Cuidado: pode estar nascendo a CPMF2 !

"A cobrança, quando feita em bases corretas, pretende apenas internalizar
custos já existentes e não introduzir novos ônus"

     A sociedade brasileira está correndo um sério risco nesta questão da cobrança pelo uso da água e parece não se aperceber disso. Do jeito em que as coisas caminham, está em gestação um novo tipo de imposto ou tributo, que em nada contribuirá para a melhoria das águas nacionais ou para a racionalização dos seus usos. Não existe qualquer experiência bem-sucedida, no mundo inteiro, que tenha sido baseada na introdução de um novo imposto sobre a água. Pelo contrário, as tentativas formuladas nessas bases foram todas frustradas e revertidas. Não se trata, aqui, de combater a cobrança em si, mas a forma com que ela está sendo cogitada e implementada. De fato, nas sociedades onde foi corretamente implantada, a cobrança mostrou ser um mecanismo eficiente e adequado, contribuindo de forma significativa para a melhoria do estado de qualidade e disponibilidade das águas. Qual seria, então, o alvo deste alerta?

     Ao contrário do que muitos pensam, o objetivo da cobrança, nos países onde ela foi adequadamente implantada, não é o de tornar a água mais cara e, com isso, limitar ou restringir o seu uso. Se fosse assim, estaria sendo introduzido um novo custo, com todos os reflexos negativos no encarecimento dos produtos, na perda de competitividade da economia e no comprometimento da renda dos consumidores. A cobrança, quando feita em bases corretas, pretende apenas internalizar custos já existentes e não introduzir novos ônus. Com efeito, ao longo do tempo, o uso inadequado e indiscriminado das águas já introduziu os custos decorrentes dessa prática ineficiente. Novas captações têm que ser feitas em mananciais mais distantes dos centros de consumo ou exigem tratamento mais complexo e caro. No limite, muitas atividades econômicas que precisam da água como insumo ou matéria-prima, deixam de ser implantadas em algumas regiões, pela indisponibilidade quantitativa ou qualitativa desse recurso.
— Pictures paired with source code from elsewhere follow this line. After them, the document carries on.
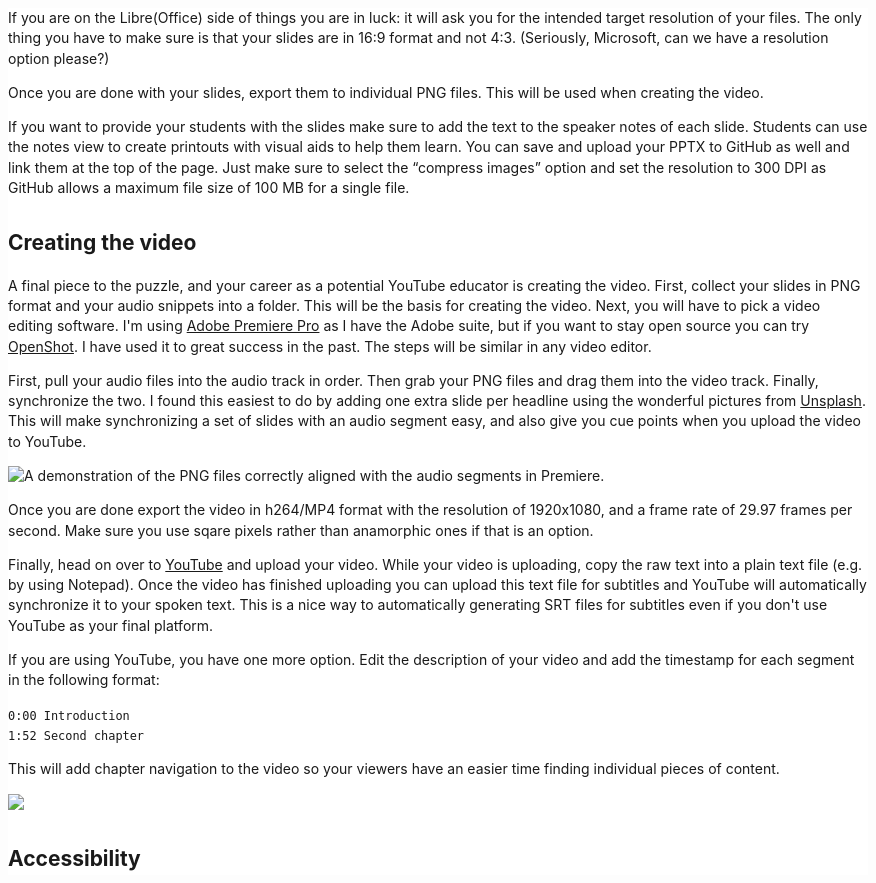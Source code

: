 If you are on the Libre(Office) side of things you are in luck: it will ask you for the intended target resolution of your files. The only thing you have to make sure is that your slides are in <span role="text" aria-label="16 by 9">16:9</span> format and not <span role="text" aria-label="4 by 3">4:3</span>. (Seriously, Microsoft, can we have a resolution option please?)

Once you are done with your slides, export them to individual PNG files. This will be used when creating the video.

If you want to provide your students with the slides make sure to add the text to the speaker notes of each slide. Students can use the notes view to create printouts with visual aids to help them learn. You can save and upload your PPTX to GitHub as well and link them at the top of the page. Just make sure to select the &ldquo;compress images&rdquo; option and set the resolution to 300 DPI as GitHub allows a maximum file size of 100 MB for a single file.

## Creating the video

A final piece to the puzzle, and your career as a potential YouTube educator is creating the video. First, collect your slides in PNG format and your audio snippets into a folder. This will be the basis for creating the video. Next, you will have to pick a video editing software. I'm using [Adobe Premiere Pro](https://www.adobe.com/products/premiere.html) as I have the Adobe suite, but if you want to stay open source you can try [OpenShot](https://www.openshot.org/). I have used it to great success in the past. The steps will be similar in any video editor.

First, pull your audio files into the audio track in order. Then grab your PNG files and drag them into the video track. Finally, synchronize the two. I found this easiest to do by adding one extra slide per headline using the wonderful pictures from [Unsplash](https://unsplash.com/). This will make synchronizing a set of slides with an audio segment easy, and also give you cue points when you upload the video to YouTube.

![A demonstration of the PNG files correctly aligned with the audio segments in Premiere.](/posts/into-the-school-year-with-open-source-and-a-youtuber-spirit/video-editing.png)

Once you are done export the video in h264/MP4 format with the resolution of 1920x1080, and a frame rate of 29.97 frames per second. Make sure you use sqare pixels rather than anamorphic ones if that is an option.

Finally, head on over to [YouTube](https://www.youtube.com/) and upload your video. While your video is uploading, copy the raw text into a plain text file (e.g. by using Notepad). Once the video has finished uploading you can upload this text file for subtitles and YouTube will automatically synchronize it to your spoken text. This is a nice way to automatically generating SRT files for subtitles even if you don't use YouTube as your final platform.

If you are using YouTube, you have one more option. Edit the description of your video and add the timestamp for each segment in the following format:

```
0:00 Introduction
1:52 Second chapter
``` 

This will add chapter navigation to the video so your viewers have an easier time finding individual pieces of content.

![](/posts/into-the-school-year-with-open-source-and-a-youtuber-spirit/youtube-video-chapters.png)

## Accessibility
    Os consumidores da água domiciliar distribuída pelas concessionárias desse serviço, também passaram a pagar preços progressivamente mais elevados. Em outros termos, esses custos já estão aí, tanto sob a forma de desvalorização do patrimônio natural constituído pelos rios e aqüíferos, como no acréscimo das despesas para o seu aproveitamento. A correção dessa situação exige investimentos para a eliminação das fontes de contaminação, para a construção de obras de regularização fluvial ou para a melhoria das condições sanitárias e ambientais das respectivas bacias hidrográficas. Na ausência da cobrança, esses custos estão sendo distribuídos pelo conjunto da sociedade, na forma da aplicação de recursos públicos originários de impostos, ou na socialização, tanto dos prejuízos ambientais, como da desvalorização do patrimônio natural. A cobrança, deveria corresponder, portanto, à justa internalização desses custos, com a distribuição do ônus desses investimentos apenas entre os responsáveis diretos pela degradação ou consumo da água em cada região. Com isso, nenhum ônus novo estaria sendo introduzido, desde que os recursos arrecadados com a cobrança fossem aplicados na eliminação dos custos ou deseconomias preexistentes. Utilizar, indiscriminadamente, o volume de água consumido ou as vazões descarregadas nos rios como base para a cobrança de um novo imposto, sem que a arrecadação esteja vinculada a um programa definido de intervenções, previamente orçado, simplesmente estaria tornando o recurso duplamente mais caro. Aliás, como em qualquer condomínio, contribuições para melhoria ou reforma somente são cobradas no exato valor do orçamento das obras e serviços programados, observando, também, o respectivo cronograma de desembolsos. Se o revestimento de um prédio está deteriorado, não é justo que todos os moradores da rua paguem o custo da reforma. Mas, também, síndico algum vai cobrar, previamente, dos condôminos, uma taxa arbitrária baseada no número de vezes que cada um utilizou o elevador. E, muito menos, transferir o valor arrecadado para o caixa único do tesouro nacional até que ele possa ser utilizado na reforma do revestimento.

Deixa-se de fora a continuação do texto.